Friday said agriculture, one of the main sectors of the economy, “or used to be,” has “declined significantly” under the ULP administration.
He said this is “most evident” in the loss of millions of dollars in earning from the banana industry.
Friday said the heyday was in the early 1990s, when over $100m a year was earned by the industry.
He said while there were “clearly challenges” in the European market in the late 1990s, “quick intervention by the then NDP administration and the other governments of the Windward Islands to negotiate with the supermarkets and other stakeholders in Europe gave farmers hope to continue to produce.”
In 2001, the St. Vincent and the Grenadines Opposition Leader said the country earned $37 million from the sale of bananas; but, in 2012, “the Minister of Agriculture reported that a mere $1.5 million was earned that year for bananas.”

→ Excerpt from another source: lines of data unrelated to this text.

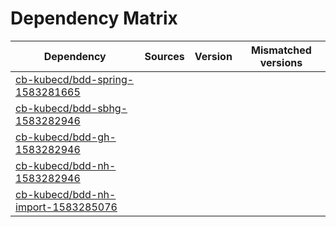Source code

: # Dependency Matrix

Dependency | Sources | Version | Mismatched versions
---------- | ------- | ------- | -------------------
[cb-kubecd/bdd-spring-1583281665](https://github.com/cb-kubecd/bdd-spring-1583281665.git) |  | []() | 
[cb-kubecd/bdd-sbhg-1583282946](https://github.com/cb-kubecd/bdd-sbhg-1583282946.git) |  | []() | 
[cb-kubecd/bdd-gh-1583282946](https://github.com/cb-kubecd/bdd-gh-1583282946.git) |  | []() | 
[cb-kubecd/bdd-nh-1583282946](https://github.com/cb-kubecd/bdd-nh-1583282946.git) |  | []() | 
[cb-kubecd/bdd-nh-import-1583285076](https://github.com/cb-kubecd/bdd-nh-import-1583285076.git) |  | []() | 
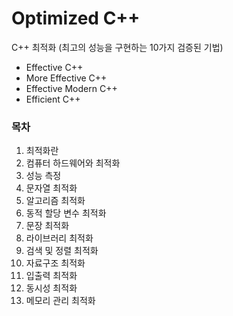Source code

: # Optimized C++
C++ 최적화 (최고의 성능을 구현하는 10가지 검증된 기법)
- Effective C++
- More Effective C++
- Effective Modern C++
- Efficient C++

### 목차
1. 최적화란
2. 컴퓨터 하드웨어와 최적화
3. 성능 측정
4. 문자열 최적화
5. 알고리즘 최적화
6. 동적 할당 변수 최적화
7. 문장 최적화
8. 라이브러리 최적화
9. 검색 및 정렬 최적화
10. 자료구조 최적화
11. 입출력 최적화
12. 동시성 최적화
13. 메모리 관리 최적화
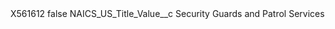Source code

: <?xml version="1.0" encoding="UTF-8"?>
<CustomMetadata xmlns="http://soap.sforce.com/2006/04/metadata" xmlns:xsi="http://www.w3.org/2001/XMLSchema-instance" xmlns:xsd="http://www.w3.org/2001/XMLSchema">
    <label>X561612</label>
    <protected>false</protected>
    <values>
        <field>NAICS_US_Title_Value__c</field>
        <value xsi:type="xsd:string">Security Guards and Patrol Services</value>
    </values>
</CustomMetadata>
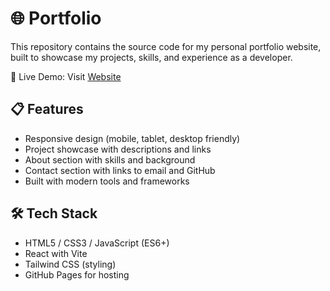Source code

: # 🌐 Portfolio 

This repository contains the source code for my personal portfolio website, built to showcase my projects, skills, and experience as a developer.

🔗 Live Demo: Visit [Website](https://reondaze-a.github.io/)

## 📋 Features

- Responsive design (mobile, tablet, desktop friendly)
- Project showcase with descriptions and links
- About section with skills and background
- Contact section with links to email and GitHub
- Built with modern tools and frameworks

## 🛠️ Tech Stack

- HTML5 / CSS3 / JavaScript (ES6+)
- React with Vite
- Tailwind CSS (styling)
- GitHub Pages for hosting
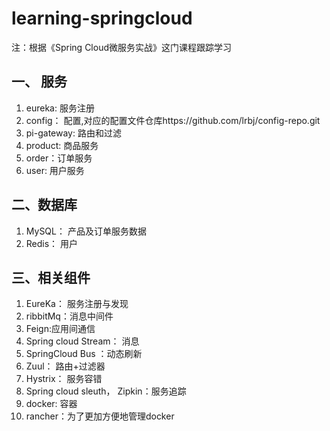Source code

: # learning-springcloud
注：根据《Spring Cloud微服务实战》这门课程跟踪学习
## 一、 服务
1. eureka: 服务注册
2. config： 配置,对应的配置文件仓库https://github.com/lrbj/config-repo.git
3. pi-gateway: 路由和过滤
4. product: 商品服务
5. order：订单服务
6. user: 用户服务

## 二、数据库
1. MySQL： 产品及订单服务数据 
2. Redis： 用户

## 三、相关组件
1. EureKa： 服务注册与发现
2. ribbitMq：消息中间件
3. Feign:应用间通信
4. Spring cloud Stream： 消息 
5. SpringCloud Bus ：动态刷新
6. Zuul： 路由+过滤器
7. Hystrix： 服务容错
8. Spring cloud sleuth， Zipkin：服务追踪
9. docker: 容器
10. rancher：为了更加方便地管理docker
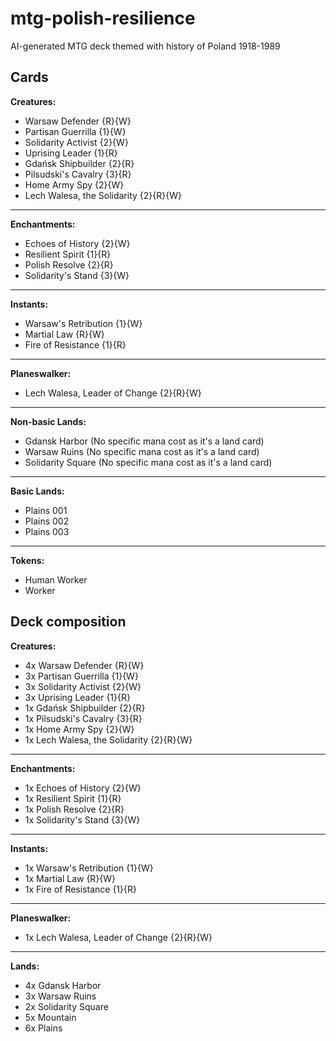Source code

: # mtg-polish-resilience

AI-generated MTG deck themed with history of Poland 1918-1989

## Cards

**Creatures:**

- Warsaw Defender {R}{W}
- Partisan Guerrilla {1}{W}
- Solidarity Activist {2}{W}
- Uprising Leader {1}{R}
- Gdańsk Shipbuilder {2}{R}
- Pilsudski's Cavalry {3}{R}
- Home Army Spy {2}{W}
- Lech Walesa, the Solidarity {2}{R}{W}

---

**Enchantments:**

- Echoes of History {2}{W}
- Resilient Spirit {1}{R}
- Polish Resolve {2}{R}
- Solidarity's Stand {3}{W}

---

**Instants:**

- Warsaw's Retribution {1}{W}
- Martial Law {R}{W}
- Fire of Resistance {1}{R}

---

**Planeswalker:**

- Lech Walesa, Leader of Change {2}{R}{W}

---

**Non-basic Lands:**

- Gdansk Harbor (No specific mana cost as it's a land card)
- Warsaw Ruins (No specific mana cost as it's a land card)
- Solidarity Square (No specific mana cost as it's a land card)

---

**Basic Lands:**

- Plains 001
- Plains 002
- Plains 003

---

**Tokens:**

- Human Worker
- Worker

## Deck composition

**Creatures:**

- 4x Warsaw Defender {R}{W}
- 3x Partisan Guerrilla {1}{W}
- 3x Solidarity Activist {2}{W}
- 3x Uprising Leader {1}{R}
- 1x Gdańsk Shipbuilder {2}{R}
- 1x Pilsudski's Cavalry {3}{R}
- 1x Home Army Spy {2}{W}
- 1x Lech Walesa, the Solidarity {2}{R}{W}

---

**Enchantments:**

- 1x Echoes of History {2}{W}
- 1x Resilient Spirit {1}{R}
- 1x Polish Resolve {2}{R}
- 1x Solidarity's Stand {3}{W}

---

**Instants:**

- 1x Warsaw's Retribution {1}{W}
- 1x Martial Law {R}{W}
- 1x Fire of Resistance {1}{R}

---

**Planeswalker:**

- 1x Lech Walesa, Leader of Change {2}{R}{W}

---

**Lands:**

- 4x Gdansk Harbor
- 3x Warsaw Ruins
- 2x Solidarity Square
- 5x Mountain
- 6x Plains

“Today, no banana is shipped to the UK (United Kingdom),” Friday lamented, noting that the incumbent Minister of Agriculture Saboto Caesar recently told Parliament that a mere 600 acres of bananas was under cultivation.
In the 2015 general election, the opposition leader said Caesar promised that 2000 acres would be planted.
“So, they have failed here as well,” Friday said, stating: “We no longer export bananas to UK.”
He noted that Vincentian banana farmers now rely on the local and regional markets, primarily Trinidad and Tobago, but added that “there are problems of trade caused by currency issues, still not resolved” regarding Trinidad and Tobago.
Friday said the challenge before the nation is to transform the agricultural economy from one of subsistence agriculture to agribusiness.
He said credit, markets and appropriate technical support must be made available to farmers — “not merely (as) a handout.”
“This why we propose re-establishing the development bank,” he said. “Farmers need a hand-up, not handout. They cannot do it on their own, and that it what it feels like now – that they are on their own.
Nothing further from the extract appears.